I don’t think that our dogs have been “humanized” as much as you might believe. True, they have adapted to our culture, one very different from that of the wild wolf or coyote. But are we really all that different? We form somewhat hierarchical groupings (though not as much as we did five decades ago). We participate in elaborate struggles for dominance (an understatement) and practice interpack warring. Our child rearing practices are usually as committed as the dog’s, and we display intense loyalties to the causes or groups we love. In my opinion, today’s dogs have simply assimilated themselves into a larger pack with a more complex social structure and a larger territory. Be it the noise of a plastic bag rustling or the sound of deer hoofs on dry birch leaves, dogs are still true to their nature and masters of the conditioned response. To prove my dog point, let loose 10 domesticated German shepherds into the wilds of Montana sometime in the late spring, and watch what happens. I’d be willing to bet that most, if not all, of them would survive quite handily for years, much like their wolfish cousins.

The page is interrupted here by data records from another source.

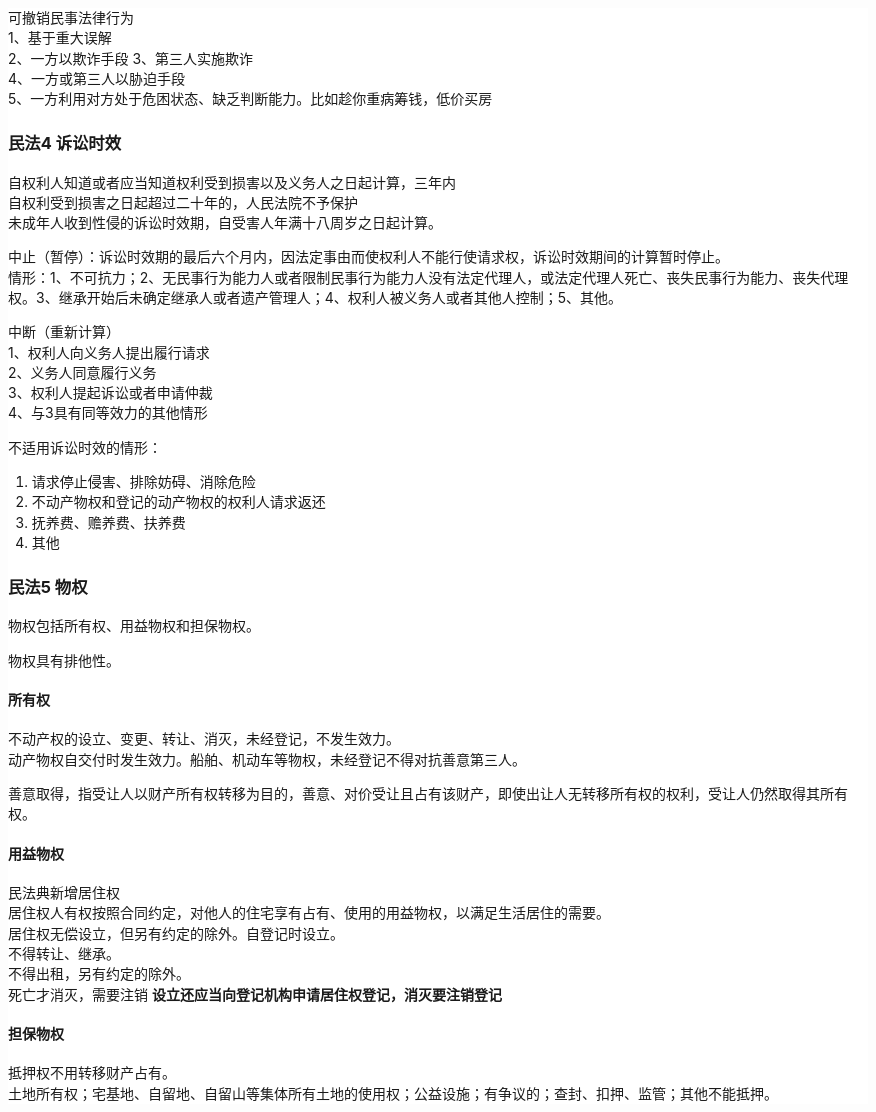 可撤销民事法律行为  
1、基于重大误解  
2、一方以欺诈手段
3、第三人实施欺诈  
4、一方或第三人以胁迫手段  
5、一方利用对方处于危困状态、缺乏判断能力。比如趁你重病筹钱，低价买房

### 民法4 诉讼时效

自权利人知道或者应当知道权利受到损害以及义务人之日起计算，三年内  
自权利受到损害之日起超过二十年的，人民法院不予保护  
未成年人收到性侵的诉讼时效期，自受害人年满十八周岁之日起计算。

中止（暂停）：诉讼时效期的最后六个月内，因法定事由而使权利人不能行使请求权，诉讼时效期间的计算暂时停止。  
情形：1、不可抗力；2、无民事行为能力人或者限制民事行为能力人没有法定代理人，或法定代理人死亡、丧失民事行为能力、丧失代理权。3、继承开始后未确定继承人或者遗产管理人；4、权利人被义务人或者其他人控制；5、其他。

中断（重新计算）  
1、权利人向义务人提出履行请求  
2、义务人同意履行义务  
3、权利人提起诉讼或者申请仲裁  
4、与3具有同等效力的其他情形

不适用诉讼时效的情形：  

1. 请求停止侵害、排除妨碍、消除危险
2. 不动产物权和登记的动产物权的权利人请求返还
3. 抚养费、赡养费、扶养费
4. 其他

### 民法5 物权

物权包括所有权、用益物权和担保物权。

物权具有排他性。

#### 所有权

不动产权的设立、变更、转让、消灭，未经登记，不发生效力。  
动产物权自交付时发生效力。船舶、机动车等物权，未经登记不得对抗善意第三人。

善意取得，指受让人以财产所有权转移为目的，善意、对价受让且占有该财产，即使出让人无转移所有权的权利，受让人仍然取得其所有权。

#### 用益物权

民法典新增居住权  
居住权人有权按照合同约定，对他人的住宅享有占有、使用的用益物权，以满足生活居住的需要。  
居住权无偿设立，但另有约定的除外。自登记时设立。  
不得转让、继承。  
不得出租，另有约定的除外。  
死亡才消灭，需要注销
**设立还应当向登记机构申请居住权登记，消灭要注销登记**

#### 担保物权

抵押权不用转移财产占有。  
土地所有权；宅基地、自留地、自留山等集体所有土地的使用权；公益设施；有争议的；查封、扣押、监管；其他不能抵押。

The cat, of course, has never really been domesticated but is, I believe, just “visiting” with us for a few thousand years. We are nothing but a big human “oasis” to them, I’m sure. They do love us, make no doubt, in a slightly patronizing way. We are their big, clumsy siblings who happen to have food at our disposal. But if our end ever comes, the domestic cat will easily step back into the wild and survive, without changing its personality one iota. I think this is the reason we humans either love them or hate them. We admire (or envy) their effortless powers of adaptability. Wild cats inhabit nearly every ecological niche in the world. Rest assured, the domestic cat has not had its “truer nature” usurped by us.
On the question of overbreeding, I concur. Over 140 American Kennel Club registered breeds of dog now exist in the United States alone, compared with about 40 breeds of cat worldwide. The proliferation of dog breeds was a direct result of economic need on our part; we needed herders, guards, hunters, retrievers, and trackers to aid us in our daily lives. Unfortunately, fads now often control which breed becomes an overnight success; in addition to your mention of Dalmatians and collies, Rottweilers, cocker spaniels, American Staffordshires, and Jack Russell terriers have been at least temporarily damaged, due to “backyard” breeders trying to cash in.
Lastly, I do believe that blond dogs have more fun. The “blondest” dog of them all, the golden retriever, is the most playful, happy, capable, and loving breed I know. The exception to this blond theory, though, would have to be the Afghan, who, though often blond and always beautiful, tends to be ditsy, anorexic, and bitchy as heck.